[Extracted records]
*** Block opens ***

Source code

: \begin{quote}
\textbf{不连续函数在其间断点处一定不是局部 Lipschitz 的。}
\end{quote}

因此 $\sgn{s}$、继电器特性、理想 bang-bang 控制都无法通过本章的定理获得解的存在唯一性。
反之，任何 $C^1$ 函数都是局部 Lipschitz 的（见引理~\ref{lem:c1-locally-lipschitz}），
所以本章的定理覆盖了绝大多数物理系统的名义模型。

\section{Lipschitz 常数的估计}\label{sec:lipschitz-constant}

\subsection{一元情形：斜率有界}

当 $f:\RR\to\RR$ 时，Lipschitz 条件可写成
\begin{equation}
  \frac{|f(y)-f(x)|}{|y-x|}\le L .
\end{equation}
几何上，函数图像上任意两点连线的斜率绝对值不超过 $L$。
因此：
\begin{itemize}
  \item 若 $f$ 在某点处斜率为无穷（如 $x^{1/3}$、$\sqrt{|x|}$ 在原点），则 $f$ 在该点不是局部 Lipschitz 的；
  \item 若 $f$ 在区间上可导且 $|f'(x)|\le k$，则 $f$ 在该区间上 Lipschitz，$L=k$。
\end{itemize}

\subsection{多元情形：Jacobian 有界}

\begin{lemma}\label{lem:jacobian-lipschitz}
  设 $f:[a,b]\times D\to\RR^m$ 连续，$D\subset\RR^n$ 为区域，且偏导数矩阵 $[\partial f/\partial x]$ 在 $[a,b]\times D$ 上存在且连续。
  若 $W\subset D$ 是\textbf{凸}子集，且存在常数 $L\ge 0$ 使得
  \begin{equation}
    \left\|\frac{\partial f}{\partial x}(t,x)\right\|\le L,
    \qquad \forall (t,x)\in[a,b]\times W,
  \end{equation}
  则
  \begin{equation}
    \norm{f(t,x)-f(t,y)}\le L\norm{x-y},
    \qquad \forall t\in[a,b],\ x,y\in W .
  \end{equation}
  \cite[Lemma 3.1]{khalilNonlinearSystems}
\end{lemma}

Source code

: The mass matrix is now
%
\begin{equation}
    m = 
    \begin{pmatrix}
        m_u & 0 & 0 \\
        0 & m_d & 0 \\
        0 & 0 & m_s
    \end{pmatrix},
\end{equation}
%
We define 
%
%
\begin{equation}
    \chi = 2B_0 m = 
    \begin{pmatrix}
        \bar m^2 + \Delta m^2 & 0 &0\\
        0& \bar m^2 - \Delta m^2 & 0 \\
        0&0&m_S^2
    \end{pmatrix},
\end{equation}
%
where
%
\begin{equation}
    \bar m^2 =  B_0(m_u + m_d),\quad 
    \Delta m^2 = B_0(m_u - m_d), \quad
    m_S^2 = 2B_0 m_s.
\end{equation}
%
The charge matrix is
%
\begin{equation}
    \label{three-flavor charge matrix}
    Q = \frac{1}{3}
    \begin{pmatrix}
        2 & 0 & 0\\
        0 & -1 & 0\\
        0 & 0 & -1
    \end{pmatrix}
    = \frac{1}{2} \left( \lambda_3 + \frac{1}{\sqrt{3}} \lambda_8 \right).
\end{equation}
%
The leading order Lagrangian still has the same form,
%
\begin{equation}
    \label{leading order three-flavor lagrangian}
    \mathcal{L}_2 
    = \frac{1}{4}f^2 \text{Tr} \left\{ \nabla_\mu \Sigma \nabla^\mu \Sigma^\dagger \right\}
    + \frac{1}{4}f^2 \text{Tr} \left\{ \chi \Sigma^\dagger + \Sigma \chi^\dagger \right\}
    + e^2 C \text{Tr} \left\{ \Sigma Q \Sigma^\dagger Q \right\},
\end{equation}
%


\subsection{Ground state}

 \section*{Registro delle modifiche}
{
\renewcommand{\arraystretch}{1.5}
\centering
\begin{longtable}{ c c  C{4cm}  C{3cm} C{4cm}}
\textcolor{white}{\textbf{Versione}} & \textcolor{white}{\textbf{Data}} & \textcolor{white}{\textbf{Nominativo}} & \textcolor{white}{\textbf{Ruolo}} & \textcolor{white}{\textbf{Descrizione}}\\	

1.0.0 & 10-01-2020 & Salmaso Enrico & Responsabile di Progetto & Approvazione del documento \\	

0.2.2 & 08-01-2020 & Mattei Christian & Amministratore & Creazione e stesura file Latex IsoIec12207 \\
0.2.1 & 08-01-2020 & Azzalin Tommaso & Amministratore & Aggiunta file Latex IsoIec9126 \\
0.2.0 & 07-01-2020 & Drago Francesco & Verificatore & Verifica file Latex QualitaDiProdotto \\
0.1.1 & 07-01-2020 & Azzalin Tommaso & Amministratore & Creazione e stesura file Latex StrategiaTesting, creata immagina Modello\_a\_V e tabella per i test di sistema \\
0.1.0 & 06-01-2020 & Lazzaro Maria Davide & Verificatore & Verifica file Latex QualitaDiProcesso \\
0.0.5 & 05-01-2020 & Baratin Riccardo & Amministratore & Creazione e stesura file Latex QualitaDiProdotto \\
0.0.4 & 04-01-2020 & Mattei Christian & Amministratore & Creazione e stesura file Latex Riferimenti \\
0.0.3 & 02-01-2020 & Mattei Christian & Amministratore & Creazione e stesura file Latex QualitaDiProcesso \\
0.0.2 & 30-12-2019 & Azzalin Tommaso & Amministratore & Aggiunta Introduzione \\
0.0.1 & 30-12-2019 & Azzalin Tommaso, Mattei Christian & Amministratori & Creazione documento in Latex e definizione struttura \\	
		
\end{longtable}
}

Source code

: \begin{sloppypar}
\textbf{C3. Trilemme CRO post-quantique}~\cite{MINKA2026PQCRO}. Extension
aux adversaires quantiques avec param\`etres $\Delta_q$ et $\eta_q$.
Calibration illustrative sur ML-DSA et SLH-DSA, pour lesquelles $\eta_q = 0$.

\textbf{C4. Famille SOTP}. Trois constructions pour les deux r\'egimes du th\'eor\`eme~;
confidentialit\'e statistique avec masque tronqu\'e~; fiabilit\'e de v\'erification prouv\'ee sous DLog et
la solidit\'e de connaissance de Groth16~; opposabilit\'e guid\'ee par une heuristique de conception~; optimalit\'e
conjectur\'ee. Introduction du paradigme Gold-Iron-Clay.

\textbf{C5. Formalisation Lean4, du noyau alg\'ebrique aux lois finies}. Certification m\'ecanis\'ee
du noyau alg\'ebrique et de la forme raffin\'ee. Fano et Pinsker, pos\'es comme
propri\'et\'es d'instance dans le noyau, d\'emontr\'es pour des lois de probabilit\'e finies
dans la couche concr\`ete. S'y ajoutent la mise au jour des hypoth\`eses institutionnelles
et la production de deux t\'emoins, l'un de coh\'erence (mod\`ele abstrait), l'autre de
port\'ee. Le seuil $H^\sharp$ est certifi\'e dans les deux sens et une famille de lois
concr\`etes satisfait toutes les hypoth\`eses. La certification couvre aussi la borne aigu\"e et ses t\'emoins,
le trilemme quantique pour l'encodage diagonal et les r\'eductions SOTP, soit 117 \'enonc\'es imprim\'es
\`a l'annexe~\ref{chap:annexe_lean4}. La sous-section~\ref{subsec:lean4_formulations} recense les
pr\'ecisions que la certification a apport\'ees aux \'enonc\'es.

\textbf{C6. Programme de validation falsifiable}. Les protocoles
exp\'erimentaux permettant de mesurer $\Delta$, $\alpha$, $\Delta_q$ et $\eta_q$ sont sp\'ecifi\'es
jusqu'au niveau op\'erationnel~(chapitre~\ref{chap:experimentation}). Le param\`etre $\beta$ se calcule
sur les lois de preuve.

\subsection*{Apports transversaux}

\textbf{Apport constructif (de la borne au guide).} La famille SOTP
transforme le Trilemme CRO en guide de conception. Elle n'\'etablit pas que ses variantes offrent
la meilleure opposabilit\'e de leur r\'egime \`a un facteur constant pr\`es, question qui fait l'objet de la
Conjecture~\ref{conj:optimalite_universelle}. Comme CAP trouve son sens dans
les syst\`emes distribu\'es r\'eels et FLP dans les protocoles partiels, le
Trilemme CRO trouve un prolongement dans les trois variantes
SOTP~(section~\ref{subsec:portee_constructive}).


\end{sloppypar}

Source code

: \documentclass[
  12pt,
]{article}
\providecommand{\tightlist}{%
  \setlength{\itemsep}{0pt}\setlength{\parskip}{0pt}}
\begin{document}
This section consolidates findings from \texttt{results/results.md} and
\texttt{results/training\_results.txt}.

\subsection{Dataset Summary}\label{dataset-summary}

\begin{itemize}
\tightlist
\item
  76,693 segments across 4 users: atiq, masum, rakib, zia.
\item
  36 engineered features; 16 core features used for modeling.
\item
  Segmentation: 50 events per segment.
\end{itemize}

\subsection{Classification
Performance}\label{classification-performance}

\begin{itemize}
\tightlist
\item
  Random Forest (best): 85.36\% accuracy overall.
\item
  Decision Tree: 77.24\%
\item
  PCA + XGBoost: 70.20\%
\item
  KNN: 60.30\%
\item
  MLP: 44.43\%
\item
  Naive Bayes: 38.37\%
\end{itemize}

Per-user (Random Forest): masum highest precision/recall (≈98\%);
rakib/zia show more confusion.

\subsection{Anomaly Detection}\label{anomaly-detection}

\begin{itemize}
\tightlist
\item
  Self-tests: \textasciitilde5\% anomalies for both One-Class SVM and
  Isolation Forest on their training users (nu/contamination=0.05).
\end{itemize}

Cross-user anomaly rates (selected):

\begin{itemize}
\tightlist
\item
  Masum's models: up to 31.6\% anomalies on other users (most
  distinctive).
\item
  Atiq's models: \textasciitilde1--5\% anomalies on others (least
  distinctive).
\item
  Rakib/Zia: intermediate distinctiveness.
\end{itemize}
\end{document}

*** Block closes ***

▶ Task description
For this exercise, please output exactly the lines above starting at the line with "几何上，函数图像上任意两点连线的斜率绝对值不超过 $L$。" and ending at the line with "设 $f:[a,b]\times D\to\RR^m$", ends included.

▶ Answer area
几何上，函数图像上任意两点连线的斜率绝对值不超过 $L$。
因此：
\begin{itemize}
  \item 若 $f$ 在某点处斜率为无穷（如 $x^{1/3}$、$\sqrt{|x|}$ 在原点），则 $f$ 在该点不是局部 Lipschitz 的；
  \item 若 $f$ 在区间上可导且 $|f'(x)|\le k$，则 $f$ 在该区间上 Lipschitz，$L=k$。
\end{itemize}

\subsection{多元情形：Jacobian 有界}

\begin{lemma}\label{lem:jacobian-lipschitz}
  设 $f:[a,b]\times D\to\RR^m$ 连续，$D\subset\RR^n$ 为区域，且偏导数矩阵 $[\partial f/\partial x]$ 在 $[a,b]\times D$ 上存在且连续。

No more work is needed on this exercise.